Fifteen minutes later, I was back in the holding area, sitting in my gown, listening to Oprah relive her big Michigan Avenue concert. I was praying that no more squishing was needed. Did I hold still? Breathe? Was I ok? New women checked in. One tiny young woman was called for another set of films. Anguish, acknowledged.
The intercom called for the doctor to come to the viewing room. I wondered if my X rays were being pored over. Jitters happened. I abandoned both Henrietta and Oprah and picked up a Rolling Stone with Howard Stern on it.
Really? Did I think that Howard had the power to calm me? Did I really want to read about his divorce and his psychiatrist? Would that make me feel better ? No.
The tiny girl was led to an office. I hoped her news was good, but I feared for her. Good news is generally delivered in the hallway just outside of the waiting room- private enough for a happy outcome.

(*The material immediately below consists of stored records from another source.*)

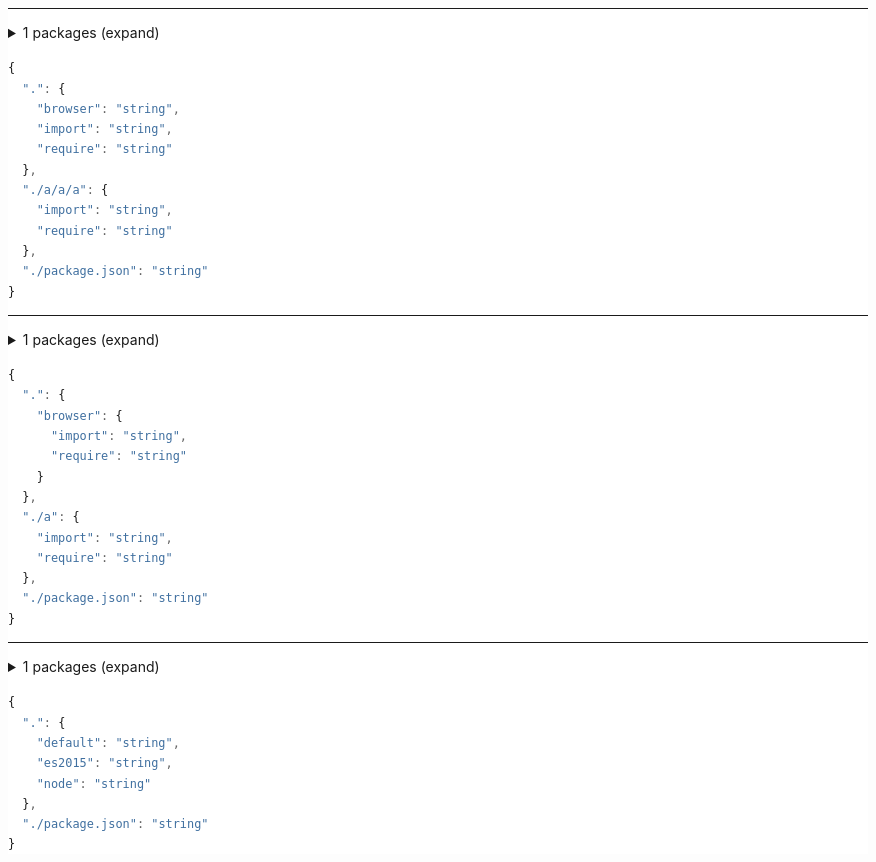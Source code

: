 ----

    

<details><summary>1 packages (expand)</summary></details>

```js
{
  ".": {
    "browser": "string",
    "import": "string",
    "require": "string"
  },
  "./a/a/a": {
    "import": "string",
    "require": "string"
  },
  "./package.json": "string"
}
```

----

    

<details><summary>1 packages (expand)</summary></details>

```js
{
  ".": {
    "browser": {
      "import": "string",
      "require": "string"
    }
  },
  "./a": {
    "import": "string",
    "require": "string"
  },
  "./package.json": "string"
}
```

----

    

<details><summary>1 packages (expand)</summary></details>

```js
{
  ".": {
    "default": "string",
    "es2015": "string",
    "node": "string"
  },
  "./package.json": "string"
}
```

I was alone in the "wait and see" room just long enough for my imagination to take me through the 'what ifs". Then I was called out to the hall. When the tech realized I was alone in the waiting area, she just delivered the news: I was fine, and after 5 years of diagnostic films, I could shift to the regular mammogram. Woo Hoo.
I dressed in a jiffy, and I was off. The anticipation and fear is far worse that the test.
When I woke up at 6:30, someone on Facebook had posted a prayer about how important it is to start and end each day with gratitude- for the simplest gifts, like air and water, then move up to all the blessings that are built upon this base. I prayed that prayer, and gave God the word that I considered myself blessed in a zillion ways. At 9:30, I had a zillion and one reasons to be grateful, and so I thanked Him. And I snuck in some prayers for tiny girl in the flowered gown. Thank you, Facebook friend, for your gift to me.
Ladies: get your mammogram. Learn to self examine in the shower. Men: nag them. Do it every year. Early detection is the key to the cure.
Breathe easy- the odds are good for all of us, and we can tilt the odds with proactive screening. Think good thoughts and prayers for all those whose news will take them to a much harder path. If you know someone making the journey back to health from hell, reach out. We are in this together.